Even the language around captions and subtitles is confusing. And perhaps that's the best place to start. Over the other side of the Atlantic, in America, they refer to the timed text that accompanies video/audio as captions - specifically, open captions or closed captions. Open Captions are “burnt” into the encoded/distributed video picture, where Closed Captions are carried alongside and the display device controls the rendering of the text over the image when selected by the user. And ‘subtitles’ refers only to foreign language text.

In Europe (and elsewhere) we tend to just use ‘subtitles’ to refer to all cases. For the purpose of this article, it is only subtitles, and specifically the European equivalent to Closed Captions, that we will discuss.

Why we care

Aside from being ethically sound, in many territories, providing subtitles is a regulatory obligation – as such it is a business cost that must be addressed with maximum efficiency. In a time where all or most content was delivered to consumers by linear broadcast, the most effective time to add subtitles was at playout – before which all the subtitle data would exist in a discrete workflow and data path. This posed some challenges in terms of association of text with video/audio but avoided the much larger issues of media interoperability and file exchange. However, when we start delivering content through multiple platforms, it is not efficient to have separate subtitle data paths for each platform, and we need to look at how to bring text, video and audio together much earlier in the production and content preparation process.

Authoring formats

STL, SCC, PAC, RAC, CHK, SRT, SUB, 890, XIF, CAP, TXT – a few of the most popular file formats for authoring, editing and storing subtitles standalone from the video and audio. Standards and specifications exist for some of these but there are many proprietary implementations too, meaning that converting archives of these files to something interoperable often poses a hurdle in the design or implementation of introducing subtitles into file-based video/audio workflows. Well established tools exist to handle these conversions, but it is important to ensure those conversions can be easily orchestrated and married to other operations to maintain efficiency.
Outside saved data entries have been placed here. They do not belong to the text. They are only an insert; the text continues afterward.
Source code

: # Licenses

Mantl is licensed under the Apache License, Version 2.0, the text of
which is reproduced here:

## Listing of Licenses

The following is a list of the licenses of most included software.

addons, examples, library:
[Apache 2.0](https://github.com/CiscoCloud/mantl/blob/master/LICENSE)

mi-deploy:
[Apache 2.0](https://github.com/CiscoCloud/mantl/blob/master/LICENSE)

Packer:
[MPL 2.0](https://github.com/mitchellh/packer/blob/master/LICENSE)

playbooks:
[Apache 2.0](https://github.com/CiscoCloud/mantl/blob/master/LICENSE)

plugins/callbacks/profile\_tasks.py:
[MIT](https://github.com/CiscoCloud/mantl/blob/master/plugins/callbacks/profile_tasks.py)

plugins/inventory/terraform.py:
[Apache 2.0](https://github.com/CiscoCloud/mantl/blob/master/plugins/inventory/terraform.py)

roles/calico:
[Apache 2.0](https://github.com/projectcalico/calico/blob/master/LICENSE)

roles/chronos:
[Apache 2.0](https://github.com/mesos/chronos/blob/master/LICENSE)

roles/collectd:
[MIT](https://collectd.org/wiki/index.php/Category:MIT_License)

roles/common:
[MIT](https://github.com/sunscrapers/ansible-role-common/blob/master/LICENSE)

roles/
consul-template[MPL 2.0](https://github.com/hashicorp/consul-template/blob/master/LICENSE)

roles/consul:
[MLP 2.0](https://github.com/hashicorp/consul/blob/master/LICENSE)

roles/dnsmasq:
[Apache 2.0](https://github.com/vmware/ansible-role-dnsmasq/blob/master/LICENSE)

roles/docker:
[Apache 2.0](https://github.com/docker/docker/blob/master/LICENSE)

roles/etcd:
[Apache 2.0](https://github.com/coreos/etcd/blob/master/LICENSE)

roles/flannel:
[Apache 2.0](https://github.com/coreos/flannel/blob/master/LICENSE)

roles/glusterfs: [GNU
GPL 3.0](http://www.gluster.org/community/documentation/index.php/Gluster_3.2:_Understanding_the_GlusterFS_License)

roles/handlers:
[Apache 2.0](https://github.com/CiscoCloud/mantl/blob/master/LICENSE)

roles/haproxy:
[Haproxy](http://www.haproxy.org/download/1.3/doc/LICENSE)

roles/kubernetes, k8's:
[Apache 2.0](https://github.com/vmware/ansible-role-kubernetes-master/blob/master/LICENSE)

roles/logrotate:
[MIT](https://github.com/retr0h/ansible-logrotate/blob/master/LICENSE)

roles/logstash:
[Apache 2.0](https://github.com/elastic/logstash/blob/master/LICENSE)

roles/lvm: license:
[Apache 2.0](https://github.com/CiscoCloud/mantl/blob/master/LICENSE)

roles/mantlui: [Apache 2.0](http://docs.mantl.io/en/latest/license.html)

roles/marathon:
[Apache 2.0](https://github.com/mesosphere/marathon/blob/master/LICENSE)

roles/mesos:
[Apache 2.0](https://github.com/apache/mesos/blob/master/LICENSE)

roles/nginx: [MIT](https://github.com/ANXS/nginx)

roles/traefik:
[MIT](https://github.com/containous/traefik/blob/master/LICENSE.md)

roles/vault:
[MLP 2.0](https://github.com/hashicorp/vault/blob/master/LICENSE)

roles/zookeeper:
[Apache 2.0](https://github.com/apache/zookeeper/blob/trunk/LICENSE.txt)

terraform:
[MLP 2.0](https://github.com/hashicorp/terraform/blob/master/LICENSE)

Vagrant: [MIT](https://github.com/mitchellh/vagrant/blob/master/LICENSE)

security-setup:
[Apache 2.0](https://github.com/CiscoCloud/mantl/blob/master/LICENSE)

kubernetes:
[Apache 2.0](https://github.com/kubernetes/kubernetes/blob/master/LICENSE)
Dalet subtitles inputs outputs

Carriage formats

Although there are other alternatives, by far and away the most common carriage formats for subtitles are OP42 (Operational Practice as defined by Free TV Australia) for SD and OP47/SMPTE RDD08 for HD. These specifications describe the way in which the text is actually written into the ancillary data space (VBI or VANC) in file or stream form. While there is opportunity for error in encoding/decoding to/from these formats, this is a reasonably well understood area and errors probably are rare.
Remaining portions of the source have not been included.